» Task to carry out: The lines from the start of the records through the one containing "- Run the app" are to be transcribed exactly, and nothing else.

** Given data follows **

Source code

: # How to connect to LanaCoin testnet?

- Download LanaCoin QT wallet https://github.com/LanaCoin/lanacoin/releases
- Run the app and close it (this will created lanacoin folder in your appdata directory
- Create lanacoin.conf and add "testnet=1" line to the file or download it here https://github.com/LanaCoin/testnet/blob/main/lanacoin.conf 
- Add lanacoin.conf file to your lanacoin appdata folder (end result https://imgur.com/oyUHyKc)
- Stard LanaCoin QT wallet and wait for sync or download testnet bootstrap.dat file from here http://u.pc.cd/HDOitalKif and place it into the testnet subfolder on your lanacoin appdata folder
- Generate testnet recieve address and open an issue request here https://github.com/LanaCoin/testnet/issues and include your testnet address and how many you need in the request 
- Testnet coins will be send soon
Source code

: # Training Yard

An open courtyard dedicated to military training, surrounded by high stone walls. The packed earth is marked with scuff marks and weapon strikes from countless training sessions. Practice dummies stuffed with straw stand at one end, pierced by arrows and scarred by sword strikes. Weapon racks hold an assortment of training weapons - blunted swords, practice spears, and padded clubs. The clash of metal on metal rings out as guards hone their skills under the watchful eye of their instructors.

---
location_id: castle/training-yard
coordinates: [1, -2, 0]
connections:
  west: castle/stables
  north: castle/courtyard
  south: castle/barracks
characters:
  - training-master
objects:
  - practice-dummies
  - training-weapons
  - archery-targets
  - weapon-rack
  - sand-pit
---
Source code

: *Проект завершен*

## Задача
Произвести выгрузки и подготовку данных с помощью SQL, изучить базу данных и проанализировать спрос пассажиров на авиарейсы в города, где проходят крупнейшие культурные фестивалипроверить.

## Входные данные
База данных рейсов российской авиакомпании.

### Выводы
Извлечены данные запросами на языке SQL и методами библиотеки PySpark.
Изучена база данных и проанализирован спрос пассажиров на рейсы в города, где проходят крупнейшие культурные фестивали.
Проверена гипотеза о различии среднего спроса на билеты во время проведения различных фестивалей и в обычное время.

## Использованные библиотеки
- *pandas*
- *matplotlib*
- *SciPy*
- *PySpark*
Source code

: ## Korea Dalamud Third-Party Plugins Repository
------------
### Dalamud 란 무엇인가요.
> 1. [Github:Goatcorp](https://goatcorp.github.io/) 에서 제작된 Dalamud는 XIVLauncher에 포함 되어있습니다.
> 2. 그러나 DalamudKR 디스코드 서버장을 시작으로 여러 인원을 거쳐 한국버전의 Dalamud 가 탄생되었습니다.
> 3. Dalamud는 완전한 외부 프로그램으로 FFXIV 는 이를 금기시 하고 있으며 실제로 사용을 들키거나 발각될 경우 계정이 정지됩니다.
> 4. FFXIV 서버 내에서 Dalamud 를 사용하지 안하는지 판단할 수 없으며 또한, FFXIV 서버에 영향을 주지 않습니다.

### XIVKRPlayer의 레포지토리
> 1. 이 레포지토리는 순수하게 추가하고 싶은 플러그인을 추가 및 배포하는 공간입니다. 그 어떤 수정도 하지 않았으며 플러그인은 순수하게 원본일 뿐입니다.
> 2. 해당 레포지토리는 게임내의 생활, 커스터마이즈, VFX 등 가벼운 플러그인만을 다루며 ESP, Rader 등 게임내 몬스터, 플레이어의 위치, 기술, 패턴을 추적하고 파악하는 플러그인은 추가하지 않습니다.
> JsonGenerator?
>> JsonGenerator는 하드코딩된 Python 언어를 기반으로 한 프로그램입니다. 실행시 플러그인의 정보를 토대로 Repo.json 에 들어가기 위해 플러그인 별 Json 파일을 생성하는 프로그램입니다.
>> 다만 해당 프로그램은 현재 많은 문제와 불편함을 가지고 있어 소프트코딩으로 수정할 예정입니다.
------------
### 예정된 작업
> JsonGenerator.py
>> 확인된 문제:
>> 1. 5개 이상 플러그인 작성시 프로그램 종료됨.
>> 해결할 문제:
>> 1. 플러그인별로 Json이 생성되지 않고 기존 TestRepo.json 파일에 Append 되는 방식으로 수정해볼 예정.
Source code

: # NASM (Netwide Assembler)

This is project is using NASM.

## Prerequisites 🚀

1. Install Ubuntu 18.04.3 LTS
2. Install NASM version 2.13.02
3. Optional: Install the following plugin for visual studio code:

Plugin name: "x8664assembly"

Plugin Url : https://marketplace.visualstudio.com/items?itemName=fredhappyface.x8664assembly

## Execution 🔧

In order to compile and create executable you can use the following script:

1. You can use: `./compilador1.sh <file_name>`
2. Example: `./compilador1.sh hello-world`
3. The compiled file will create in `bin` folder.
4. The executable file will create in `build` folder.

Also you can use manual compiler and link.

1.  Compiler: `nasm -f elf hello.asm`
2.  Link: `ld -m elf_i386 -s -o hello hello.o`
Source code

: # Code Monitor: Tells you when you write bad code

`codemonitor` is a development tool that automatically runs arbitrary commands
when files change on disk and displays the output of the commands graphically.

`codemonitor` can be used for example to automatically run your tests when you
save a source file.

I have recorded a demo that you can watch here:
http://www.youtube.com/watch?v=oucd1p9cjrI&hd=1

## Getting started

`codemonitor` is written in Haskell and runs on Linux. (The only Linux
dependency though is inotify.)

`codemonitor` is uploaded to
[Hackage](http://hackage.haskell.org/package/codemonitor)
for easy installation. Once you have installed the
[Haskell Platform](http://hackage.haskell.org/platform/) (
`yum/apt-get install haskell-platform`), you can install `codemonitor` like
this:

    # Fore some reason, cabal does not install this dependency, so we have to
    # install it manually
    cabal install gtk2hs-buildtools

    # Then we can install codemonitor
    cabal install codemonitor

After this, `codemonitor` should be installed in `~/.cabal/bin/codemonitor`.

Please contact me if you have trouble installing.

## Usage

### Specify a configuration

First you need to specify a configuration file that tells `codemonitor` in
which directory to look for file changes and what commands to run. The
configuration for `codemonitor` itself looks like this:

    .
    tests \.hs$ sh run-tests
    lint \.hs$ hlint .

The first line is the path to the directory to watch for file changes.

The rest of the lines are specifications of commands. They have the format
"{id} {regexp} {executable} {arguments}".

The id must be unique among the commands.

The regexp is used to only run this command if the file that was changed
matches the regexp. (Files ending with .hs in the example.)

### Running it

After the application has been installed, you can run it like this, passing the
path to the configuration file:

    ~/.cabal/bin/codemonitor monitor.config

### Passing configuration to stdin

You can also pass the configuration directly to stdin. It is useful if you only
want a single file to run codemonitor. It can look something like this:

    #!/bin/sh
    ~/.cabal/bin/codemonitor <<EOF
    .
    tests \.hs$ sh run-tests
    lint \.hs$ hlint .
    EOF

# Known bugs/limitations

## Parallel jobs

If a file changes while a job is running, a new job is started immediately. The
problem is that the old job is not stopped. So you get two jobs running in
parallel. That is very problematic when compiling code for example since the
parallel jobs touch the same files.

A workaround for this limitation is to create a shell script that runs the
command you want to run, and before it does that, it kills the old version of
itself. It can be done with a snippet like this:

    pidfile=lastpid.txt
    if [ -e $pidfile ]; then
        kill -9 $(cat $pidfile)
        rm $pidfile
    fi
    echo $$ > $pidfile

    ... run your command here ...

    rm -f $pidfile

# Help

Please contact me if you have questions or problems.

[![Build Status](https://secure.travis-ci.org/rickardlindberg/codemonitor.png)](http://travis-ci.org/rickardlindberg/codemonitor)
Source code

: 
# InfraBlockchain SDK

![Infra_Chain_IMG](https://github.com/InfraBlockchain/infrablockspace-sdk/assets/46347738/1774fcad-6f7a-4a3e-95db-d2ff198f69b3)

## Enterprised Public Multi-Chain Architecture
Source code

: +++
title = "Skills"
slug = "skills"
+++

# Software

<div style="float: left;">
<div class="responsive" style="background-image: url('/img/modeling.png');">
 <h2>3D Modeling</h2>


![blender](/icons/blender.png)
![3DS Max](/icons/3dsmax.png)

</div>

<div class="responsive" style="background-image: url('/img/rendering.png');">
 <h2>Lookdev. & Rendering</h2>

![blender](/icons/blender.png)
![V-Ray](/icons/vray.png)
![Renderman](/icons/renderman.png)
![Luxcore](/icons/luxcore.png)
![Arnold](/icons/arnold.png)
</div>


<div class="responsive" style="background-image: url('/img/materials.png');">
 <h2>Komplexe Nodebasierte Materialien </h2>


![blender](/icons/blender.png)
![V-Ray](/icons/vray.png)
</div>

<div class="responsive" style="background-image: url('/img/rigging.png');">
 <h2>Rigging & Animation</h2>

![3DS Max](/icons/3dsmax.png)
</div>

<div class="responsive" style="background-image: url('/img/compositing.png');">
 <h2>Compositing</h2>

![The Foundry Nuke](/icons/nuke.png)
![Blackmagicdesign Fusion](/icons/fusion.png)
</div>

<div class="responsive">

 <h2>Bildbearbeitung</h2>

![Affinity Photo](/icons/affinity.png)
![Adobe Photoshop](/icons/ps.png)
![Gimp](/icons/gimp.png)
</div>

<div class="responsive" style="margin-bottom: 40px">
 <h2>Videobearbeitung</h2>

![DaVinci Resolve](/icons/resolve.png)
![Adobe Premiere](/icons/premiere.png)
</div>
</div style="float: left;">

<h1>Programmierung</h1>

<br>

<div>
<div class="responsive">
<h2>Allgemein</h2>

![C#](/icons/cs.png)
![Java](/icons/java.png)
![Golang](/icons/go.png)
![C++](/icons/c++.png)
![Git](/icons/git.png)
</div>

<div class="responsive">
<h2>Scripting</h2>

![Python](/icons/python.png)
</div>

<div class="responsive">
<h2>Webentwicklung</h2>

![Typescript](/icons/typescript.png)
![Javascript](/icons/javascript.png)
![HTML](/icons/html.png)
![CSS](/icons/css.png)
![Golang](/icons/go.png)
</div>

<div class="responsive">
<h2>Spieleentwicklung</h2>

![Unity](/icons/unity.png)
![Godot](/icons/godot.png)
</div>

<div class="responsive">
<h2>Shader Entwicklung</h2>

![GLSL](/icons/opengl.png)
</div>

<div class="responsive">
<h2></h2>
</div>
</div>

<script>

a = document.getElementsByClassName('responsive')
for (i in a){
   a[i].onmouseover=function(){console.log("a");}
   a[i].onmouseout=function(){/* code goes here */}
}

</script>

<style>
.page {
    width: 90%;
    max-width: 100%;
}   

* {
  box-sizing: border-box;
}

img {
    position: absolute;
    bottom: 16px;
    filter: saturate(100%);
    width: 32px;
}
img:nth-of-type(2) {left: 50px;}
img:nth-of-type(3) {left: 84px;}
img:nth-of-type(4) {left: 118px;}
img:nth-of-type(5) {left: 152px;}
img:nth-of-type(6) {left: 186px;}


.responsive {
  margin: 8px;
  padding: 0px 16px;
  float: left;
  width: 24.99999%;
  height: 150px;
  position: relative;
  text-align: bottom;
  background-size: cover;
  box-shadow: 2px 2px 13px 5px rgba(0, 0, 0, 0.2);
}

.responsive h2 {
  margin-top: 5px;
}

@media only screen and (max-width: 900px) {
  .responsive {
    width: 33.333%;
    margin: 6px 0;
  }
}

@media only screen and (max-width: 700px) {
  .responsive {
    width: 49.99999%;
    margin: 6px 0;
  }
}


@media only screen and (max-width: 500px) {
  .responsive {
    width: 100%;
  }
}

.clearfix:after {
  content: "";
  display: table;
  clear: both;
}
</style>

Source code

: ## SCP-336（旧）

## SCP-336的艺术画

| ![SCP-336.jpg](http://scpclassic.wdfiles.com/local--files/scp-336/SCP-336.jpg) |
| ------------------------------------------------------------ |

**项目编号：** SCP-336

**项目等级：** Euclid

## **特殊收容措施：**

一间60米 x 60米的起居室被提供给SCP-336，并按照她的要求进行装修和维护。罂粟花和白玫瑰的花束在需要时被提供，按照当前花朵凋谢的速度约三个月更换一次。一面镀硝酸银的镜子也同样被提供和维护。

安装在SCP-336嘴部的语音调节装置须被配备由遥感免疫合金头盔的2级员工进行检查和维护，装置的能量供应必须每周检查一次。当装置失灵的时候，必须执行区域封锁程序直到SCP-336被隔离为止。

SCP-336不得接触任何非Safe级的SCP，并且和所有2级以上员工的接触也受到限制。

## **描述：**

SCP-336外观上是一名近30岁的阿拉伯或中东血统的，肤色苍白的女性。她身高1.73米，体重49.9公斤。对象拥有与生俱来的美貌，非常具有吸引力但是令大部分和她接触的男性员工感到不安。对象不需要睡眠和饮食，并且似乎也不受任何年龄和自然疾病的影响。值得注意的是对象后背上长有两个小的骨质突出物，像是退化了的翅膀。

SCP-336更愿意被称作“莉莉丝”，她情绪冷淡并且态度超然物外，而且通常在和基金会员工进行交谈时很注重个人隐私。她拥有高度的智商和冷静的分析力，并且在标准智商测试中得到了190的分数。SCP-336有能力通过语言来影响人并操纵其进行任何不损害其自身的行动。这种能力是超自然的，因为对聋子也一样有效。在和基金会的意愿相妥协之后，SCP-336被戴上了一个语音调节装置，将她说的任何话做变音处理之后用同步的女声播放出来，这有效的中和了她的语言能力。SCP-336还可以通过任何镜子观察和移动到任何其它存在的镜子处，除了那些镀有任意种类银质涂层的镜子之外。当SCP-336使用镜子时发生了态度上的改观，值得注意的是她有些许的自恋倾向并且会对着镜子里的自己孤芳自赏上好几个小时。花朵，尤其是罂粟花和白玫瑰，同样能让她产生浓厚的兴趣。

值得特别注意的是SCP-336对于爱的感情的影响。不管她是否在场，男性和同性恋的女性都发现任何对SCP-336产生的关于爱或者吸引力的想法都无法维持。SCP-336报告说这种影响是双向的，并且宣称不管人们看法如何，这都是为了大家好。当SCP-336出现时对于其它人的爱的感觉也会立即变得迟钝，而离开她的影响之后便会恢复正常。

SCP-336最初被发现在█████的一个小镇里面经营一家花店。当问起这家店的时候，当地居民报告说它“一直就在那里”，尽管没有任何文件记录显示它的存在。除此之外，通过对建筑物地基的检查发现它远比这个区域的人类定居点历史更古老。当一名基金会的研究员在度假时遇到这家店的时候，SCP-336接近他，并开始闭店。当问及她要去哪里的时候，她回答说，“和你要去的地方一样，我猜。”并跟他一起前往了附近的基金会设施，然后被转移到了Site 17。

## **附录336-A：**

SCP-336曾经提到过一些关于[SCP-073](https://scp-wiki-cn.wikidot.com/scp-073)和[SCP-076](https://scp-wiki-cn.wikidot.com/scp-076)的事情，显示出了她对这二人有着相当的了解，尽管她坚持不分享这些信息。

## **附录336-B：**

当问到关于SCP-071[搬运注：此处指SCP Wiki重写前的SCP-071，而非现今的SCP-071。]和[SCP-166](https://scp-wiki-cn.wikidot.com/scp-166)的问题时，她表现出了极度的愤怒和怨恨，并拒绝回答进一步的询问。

** End of Given data **

» Your response:
Source code

: # How to connect to LanaCoin testnet?

- Download LanaCoin QT wallet https://github.com/LanaCoin/lanacoin/releases
- Run the app and close it (this will created lanacoin folder in your appdata directory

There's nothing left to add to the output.